I've tried to prove it without success. It's
For any positive $a,b,c$, prove that
$$\sqrt{\frac{2(a^2+b^2+c^2)}{ab+bc+ca}}+\sqrt{\frac{a+b}{c}\cdot\frac{b+c}{a}\cdot\frac{c+a}{b}}\ge \sqrt{\frac{a+b}{c}}+\sqrt{\frac{c+b}{a}}+\sqrt{\frac{a+c}{b}}.$$
See also AOPS
As a user pointed out in the link, the problem has a geometric equivalent form.

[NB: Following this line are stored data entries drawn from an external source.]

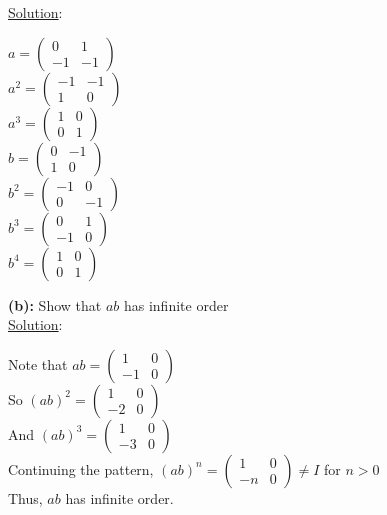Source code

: \documentclass{article} %
\begin{document}
\underline{Solution}: 
\begin{addmargin}[1em]{0em}
$a = \left(\begin{matrix} 0 & 1 \\  -1 & -1 \end{matrix} \right)$
\\$a^2 = \left(\begin{matrix} -1 & -1 \\ 1 & 0 \end{matrix} \right)$
\\$a^3 = \left(\begin{matrix} 1 & 0 \\ 0 & 1 \end{matrix} \right)$
\\$b = \left( \begin{matrix} 0 & -1 \\ 1 & 0\end{matrix} \right)$
\\$b^2 = \left( \begin{matrix} -1 & 0 \\ 0 & -1\end{matrix} \right)$
\\$b^3 = \left( \begin{matrix} 0 & 1 \\ -1 & 0\end{matrix} \right)$
\\$b^4 = \left( \begin{matrix} 1 & 0 \\ 0 & 1\end{matrix} \right)$
\end{addmargin}    


\textbf{(b): }Show that $ab$ has infinite order
\\

\underline{Solution}:
\begin{addmargin}[1em]{0em}
Note that $ab = \left( \begin{matrix} 1 & 0 \\ -1 & 0\end{matrix}\right)$
\\So $(ab)^2 = \left( \begin{matrix} 1 & 0 \\ -2 & 0\end{matrix}\right)$
\\And $(ab)^3 = \left( \begin{matrix} 1 & 0 \\ -3 & 0\end{matrix}\right)$
\\Continuing the pattern, $(ab)^n = \left( \begin{matrix} 1 & 0 \\ -n & 0\end{matrix}\right) \neq I$ for $n > 0$
\\Thus, $ab$ has infinite order.
\end{addmargin}
\newpage
\end{document}
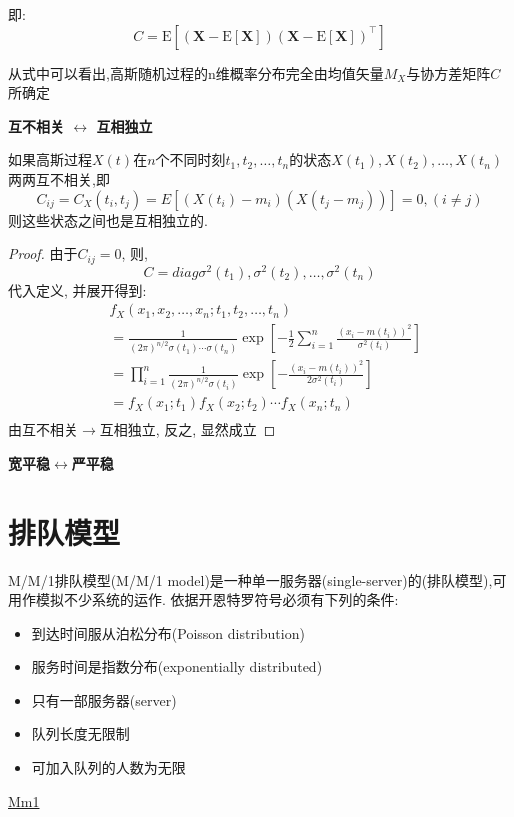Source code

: 即:
$$
C=\mathrm{E}
\left[
 \left(
 \textbf{X} - \mathrm{E}[\textbf{X}]
 \right)
 \left(
 \textbf{X} - \mathrm{E}[\textbf{X}]
 \right)^\top
\right]
$$

从式中可以看出,高斯随机过程的n维概率分布完全由均值矢量$M_X$与协方差矩阵$C$所确定

\textbf{互不相关 $\leftrightarrow$ 互相独立}
\begin{theorem}
如果高斯过程$X(t)$在$n$个不同时刻$t_1, t_2, \ldots, t_n$的状态$X(t_1), X(t_2), \ldots, X(t_n)$两两互不相关,即
$$
C_{ij} = C_X(t_i, t_j) = E[(X(t_i) - m_i)(X(t_j - m_j))] = 0, (i \neq j)
$$
则这些状态之间也是互相独立的.
\end{theorem}
\begin{proof}
由于$C_{ij} = 0$, 则, 
$$ C = diag{\sigma^2(t_1), \sigma^2(t_2), \ldots, \sigma^2(t_n)}$$
代入定义, 并展开得到:
$$
\begin{aligned}
& f_X(x_1, x_2, \ldots, x_n; t_1, t_2, \ldots, t_n) \\
& = \frac{1}{(2\pi)^{n/2} \sigma(t_1) \cdots \sigma(t_n)} \exp[-\frac{1}{2} \sum_{i=1}^n \frac{(x_i - m(t_i))^2}{\sigma^2(t_i)}]\\
& = \prod_{i=1}^n \frac{1}{(2\pi)^{n/2} \sigma(t_i)} \exp[-\frac{(x_i - m(t_i))^2}{2 \sigma^2(t_i)}]\\
& = f_X(x_1; t_1) f_X(x_2; t_2) \cdots f_X(x_n; t_n)\\
\end{aligned}
$$
由互不相关$\rightarrow$互相独立, 反之, 显然成立
\end{proof}

\textbf{宽平稳$\leftrightarrow$严平稳}
\begin{theorem}
\end{theorem}

\section{排队模型}
M/M/1排队模型(M/M/1 model)是一种单一服务器(single-server)的(排队模型),可用作模拟不少系统的运作.
依据开恩特罗符号必须有下列的条件:
\begin{itemize}
\item 到达时间服从泊松分布(Poisson distribution)
\item 服务时间是指数分布(exponentially distributed)
\item 只有一部服务器(server)
\item 队列长度无限制
\item 可加入队列的人数为无限
\end{itemize}
\href{http://upload.wikimedia.org/wikipedia/commons/thumb/6/65/Mm1\_queue.svg/292px-Mm1\_queue.svg.png}{Mm1}


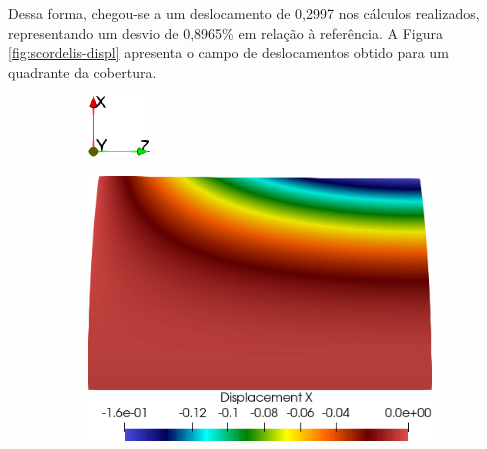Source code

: Dessa forma, chegou-se a um deslocamento de 0,2997 nos cálculos realizados, representando um desvio de 0,8965\% em relação à referência. A Figura \ref{fig:scordelis-displ} apresenta o campo de deslocamentos obtido para um quadrante da cobertura.

\begin{figure}[h!]
    \centering
    \caption{Campos de deslocamentos obtido na simulação de \textit{Scordelis-Lo roof}.}
    \begin{subfigure}{0.05\textwidth}
        \includegraphics[width=\linewidth]{Figuras/scordelis/eixos.png}
    \end{subfigure}
    \begin{subfigure}{0.31\textwidth}
        \includegraphics[width=\linewidth]{Figuras/scordelis/ux.png}

\end{subfigure}
\end{figure}
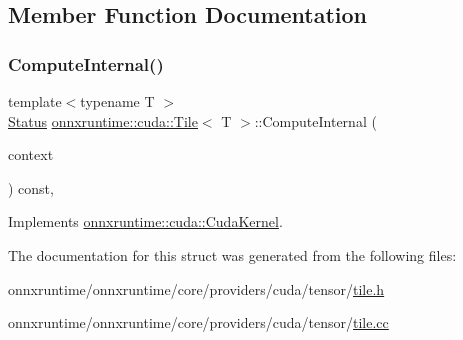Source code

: \subsection{Member Function Documentation}
\mbox{\label{structonnxruntime_1_1cuda_1_1Tile_ad8a7d4e9aef2faec8891579f188ae6dd}} 
\subsubsection{\texorpdfstring{Compute\+Internal()}{ComputeInternal()}}
{\footnotesize\ttfamily template$<$typename T $>$ \\
\mbox{\hyperlink{classonnxruntime_1_1common_1_1Status}{Status}} \mbox{\hyperlink{structonnxruntime_1_1cuda_1_1Tile}{onnxruntime\+::cuda\+::\+Tile}}$<$ T $>$\+::Compute\+Internal (\begin{DoxyParamCaption}\item[{\mbox{\hyperlink{classonnxruntime_1_1OpKernelContext}{Op\+Kernel\+Context}} $\ast$}]{context }\end{DoxyParamCaption}) const\hspace{0.3cm}{\ttfamily [override]}, {\ttfamily [virtual]}}



Implements \mbox{\hyperlink{classonnxruntime_1_1cuda_1_1CudaKernel_aca7af04ae448017d6023d30bba231ebb}{onnxruntime\+::cuda\+::\+Cuda\+Kernel}}.



The documentation for this struct was generated from the following files\+:\begin{DoxyCompactItemize}
\item 
onnxruntime/onnxruntime/core/providers/cuda/tensor/\mbox{\hyperlink{cuda_2tensor_2tile_8h}{tile.\+h}}\item 
onnxruntime/onnxruntime/core/providers/cuda/tensor/\mbox{\hyperlink{cuda_2tensor_2tile_8cc}{tile.\+cc}}\end{DoxyCompactItemize}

$$\sum_{cyc}\sin\frac A2 \le 1 + \sqrt{\frac {s^2 – 8Rr – 2r^2}{2R(4R + r)}}.$$
I'd like to prove it by algebra way.
Since equality holds at $a=b=c$ and $a^2+b^2+c^2\ge ab+bc+ca$ we can consider the stronger one$$\sqrt{2}+\sqrt{\frac{a+b}{c}\cdot\frac{b+c}{a}\cdot\frac{c+a}{b}}\ge \sqrt{\frac{a+b}{c}}+\sqrt{\frac{c+b}{a}}+\sqrt{\frac{a+c}{b}}.$$
Now let $$x=\sqrt{\frac{a+b}{c}};y=\sqrt{\frac{c+b}{a}};z=\sqrt{\frac{a+c}{b}}$$then $x,y,z>0$ and $xyz\ge 2\sqrt{2}.$
We'll prove $$\sqrt{2}+xyz\ge x+y+z.$$
I got stuck here.
It would be great if you help me prove or disprove my subsequent inequality. Now, I see it is wrong inequality.
Also, you can share any ideas and comments. Thank you very much.
Thank you @RiverLi. The current proof is nice enough but it is not easy. Is there a nice proof?
Best Answer
I think the stronger one is not right. For example, let $a=8$, $b=1$, $c=1$, then
$$ \sqrt 2 + \sqrt{\frac{a+b}{c}\cdot \frac{b+c}{a} \cdot \frac{c+a}{b}}=\sqrt2 + \frac{9}{2}<6<\frac{13}{2}={\sqrt{\frac{a+b}{c}}+ \sqrt{\frac{b+c}{a}}+ \sqrt{\frac{c+a}{b}}} $$ PS: I don't have enough reputation to add a comment under your post, so I directly comment here.